Re: his review "Sold Down the River,"
The Wall Street Journal, July 23, 2021

Harold Holzer is a scholar and director of the Roosevelt House Public Policy Institute at Hunter College. His column in the Wall Street Journal was a review of the book The Ledger and the Chain: How Domestic Slave Traders Shaped America, by Joshua D. Rothman [Basic Books, 2021].

The book was mainly about the slave trader Isaac Franklin, who died in 1846, and some of his business colleagues. The Atlantic slave trade had been ended in 1808, but Franklin was a "domestic" slave trader, engaged in the infamous practice of transporting slaves "down the river" from milder conditions in the upper South (e.g.

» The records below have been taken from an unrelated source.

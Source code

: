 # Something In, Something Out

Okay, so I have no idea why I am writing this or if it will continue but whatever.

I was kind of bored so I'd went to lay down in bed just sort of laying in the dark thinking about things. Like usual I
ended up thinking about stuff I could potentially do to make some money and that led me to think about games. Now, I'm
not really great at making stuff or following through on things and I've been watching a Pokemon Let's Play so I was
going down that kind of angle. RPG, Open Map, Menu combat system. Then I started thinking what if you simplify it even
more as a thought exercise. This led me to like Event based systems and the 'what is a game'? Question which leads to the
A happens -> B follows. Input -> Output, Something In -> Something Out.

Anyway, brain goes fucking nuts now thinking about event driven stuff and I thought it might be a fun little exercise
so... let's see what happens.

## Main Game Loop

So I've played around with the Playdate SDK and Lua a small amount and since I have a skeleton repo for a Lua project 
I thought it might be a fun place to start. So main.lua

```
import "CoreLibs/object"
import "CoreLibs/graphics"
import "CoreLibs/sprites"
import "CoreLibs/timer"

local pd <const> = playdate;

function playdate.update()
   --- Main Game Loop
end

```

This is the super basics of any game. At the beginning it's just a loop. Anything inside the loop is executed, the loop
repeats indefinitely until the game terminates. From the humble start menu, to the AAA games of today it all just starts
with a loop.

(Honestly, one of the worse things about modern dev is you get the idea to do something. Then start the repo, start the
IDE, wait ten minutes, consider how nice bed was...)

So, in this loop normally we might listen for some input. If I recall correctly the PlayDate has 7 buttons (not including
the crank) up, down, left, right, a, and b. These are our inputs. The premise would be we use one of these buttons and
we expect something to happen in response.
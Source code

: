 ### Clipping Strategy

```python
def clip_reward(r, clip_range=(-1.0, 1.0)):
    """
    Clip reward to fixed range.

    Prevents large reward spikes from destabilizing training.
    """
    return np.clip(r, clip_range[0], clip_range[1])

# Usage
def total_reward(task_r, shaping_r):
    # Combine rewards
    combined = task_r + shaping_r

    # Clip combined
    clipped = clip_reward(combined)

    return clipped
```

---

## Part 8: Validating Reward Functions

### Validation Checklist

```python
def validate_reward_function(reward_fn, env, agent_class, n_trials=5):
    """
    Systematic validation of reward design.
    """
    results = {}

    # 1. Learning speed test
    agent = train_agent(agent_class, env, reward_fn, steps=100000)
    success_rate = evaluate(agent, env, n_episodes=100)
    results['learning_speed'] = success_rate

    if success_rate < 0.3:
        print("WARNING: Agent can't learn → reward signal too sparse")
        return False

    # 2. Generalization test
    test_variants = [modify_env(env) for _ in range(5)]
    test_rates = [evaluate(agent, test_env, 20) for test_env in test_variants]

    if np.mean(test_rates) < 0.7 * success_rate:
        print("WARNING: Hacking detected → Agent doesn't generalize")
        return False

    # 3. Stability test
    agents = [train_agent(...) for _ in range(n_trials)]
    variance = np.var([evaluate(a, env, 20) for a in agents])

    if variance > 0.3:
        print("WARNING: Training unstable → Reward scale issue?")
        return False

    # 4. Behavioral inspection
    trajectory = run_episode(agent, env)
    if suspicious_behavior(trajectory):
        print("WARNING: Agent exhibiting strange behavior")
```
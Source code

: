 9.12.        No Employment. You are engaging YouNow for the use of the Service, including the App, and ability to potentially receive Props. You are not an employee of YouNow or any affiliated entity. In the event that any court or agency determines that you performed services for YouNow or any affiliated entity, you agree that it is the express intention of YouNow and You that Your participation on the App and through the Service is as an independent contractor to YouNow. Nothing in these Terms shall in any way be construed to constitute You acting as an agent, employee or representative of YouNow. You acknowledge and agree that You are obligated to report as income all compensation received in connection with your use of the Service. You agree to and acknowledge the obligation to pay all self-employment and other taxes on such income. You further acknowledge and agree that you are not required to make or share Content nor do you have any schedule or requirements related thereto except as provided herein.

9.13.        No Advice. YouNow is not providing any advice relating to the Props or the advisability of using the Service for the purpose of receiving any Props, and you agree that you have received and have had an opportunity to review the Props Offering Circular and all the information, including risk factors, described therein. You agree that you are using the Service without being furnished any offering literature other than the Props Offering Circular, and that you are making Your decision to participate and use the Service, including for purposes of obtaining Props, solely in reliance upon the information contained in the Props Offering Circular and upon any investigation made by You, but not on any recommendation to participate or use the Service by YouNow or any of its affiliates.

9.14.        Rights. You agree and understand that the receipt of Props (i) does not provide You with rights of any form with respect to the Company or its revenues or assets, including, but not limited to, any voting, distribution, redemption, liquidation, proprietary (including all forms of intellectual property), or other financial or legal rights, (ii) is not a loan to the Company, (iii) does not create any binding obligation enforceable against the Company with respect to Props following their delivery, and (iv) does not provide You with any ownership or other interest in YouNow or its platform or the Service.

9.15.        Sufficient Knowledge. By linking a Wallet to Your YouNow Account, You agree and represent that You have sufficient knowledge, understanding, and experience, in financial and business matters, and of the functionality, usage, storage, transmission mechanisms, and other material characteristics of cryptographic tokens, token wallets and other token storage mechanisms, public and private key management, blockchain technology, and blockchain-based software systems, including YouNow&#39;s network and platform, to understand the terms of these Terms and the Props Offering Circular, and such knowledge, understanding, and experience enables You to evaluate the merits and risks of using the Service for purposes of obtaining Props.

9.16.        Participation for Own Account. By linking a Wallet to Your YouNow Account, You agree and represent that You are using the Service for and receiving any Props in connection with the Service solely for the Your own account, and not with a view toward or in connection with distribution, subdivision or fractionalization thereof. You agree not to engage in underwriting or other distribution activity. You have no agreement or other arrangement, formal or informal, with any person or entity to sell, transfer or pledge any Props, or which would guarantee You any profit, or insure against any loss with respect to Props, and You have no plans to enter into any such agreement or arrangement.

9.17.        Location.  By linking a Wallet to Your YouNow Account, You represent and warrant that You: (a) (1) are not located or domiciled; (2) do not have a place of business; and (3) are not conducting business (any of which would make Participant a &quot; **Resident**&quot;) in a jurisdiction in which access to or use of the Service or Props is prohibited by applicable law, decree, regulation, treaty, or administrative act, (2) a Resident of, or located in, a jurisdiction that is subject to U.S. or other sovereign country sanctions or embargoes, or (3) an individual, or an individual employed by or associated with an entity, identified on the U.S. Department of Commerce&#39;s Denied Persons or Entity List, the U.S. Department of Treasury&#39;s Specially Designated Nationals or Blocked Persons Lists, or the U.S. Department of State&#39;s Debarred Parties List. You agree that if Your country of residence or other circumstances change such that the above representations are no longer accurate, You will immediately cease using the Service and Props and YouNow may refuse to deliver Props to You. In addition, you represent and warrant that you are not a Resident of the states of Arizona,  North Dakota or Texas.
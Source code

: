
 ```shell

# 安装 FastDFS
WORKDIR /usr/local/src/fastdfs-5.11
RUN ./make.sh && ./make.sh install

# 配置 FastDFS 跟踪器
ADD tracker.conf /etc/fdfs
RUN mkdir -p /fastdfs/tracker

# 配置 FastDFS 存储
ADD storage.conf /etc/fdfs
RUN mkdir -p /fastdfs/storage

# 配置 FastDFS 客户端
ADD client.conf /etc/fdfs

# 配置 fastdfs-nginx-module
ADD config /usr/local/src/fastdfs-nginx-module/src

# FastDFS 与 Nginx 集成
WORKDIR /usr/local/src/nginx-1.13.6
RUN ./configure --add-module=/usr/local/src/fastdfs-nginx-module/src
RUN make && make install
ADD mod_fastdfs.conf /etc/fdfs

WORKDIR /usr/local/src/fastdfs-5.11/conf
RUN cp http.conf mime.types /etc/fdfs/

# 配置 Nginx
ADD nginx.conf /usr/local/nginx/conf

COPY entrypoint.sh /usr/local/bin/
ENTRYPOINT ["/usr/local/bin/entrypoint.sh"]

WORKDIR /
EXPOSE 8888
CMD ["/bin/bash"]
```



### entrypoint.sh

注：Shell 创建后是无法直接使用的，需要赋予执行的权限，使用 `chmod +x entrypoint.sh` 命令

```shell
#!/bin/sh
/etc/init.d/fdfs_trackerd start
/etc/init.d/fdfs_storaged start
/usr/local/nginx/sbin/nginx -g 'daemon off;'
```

Kentucky, Virginia, Maryland) down to the harsh plantations in the lower South (Louisiana, Mississippi, Alabama, Georgia, etc.).

From the title of the book alone, how this domestic slave trade "shaped America," we get the sense of the ideology of the "1619 Project," that racism and slavery are the irredeemable essence of American history -- even though Franklin's business and everything involved in it were totally destroyed by the Civil War. Holzer does mention that Franklin's heirs were compensated for lands seized during the war. There was no compensation, of course, for slaves they may have owned; but we might sense some indignation in Holzer that the heirs were compensated for anything. In a way, not to worry, the South remained the poorest part of the country until after the 1960's.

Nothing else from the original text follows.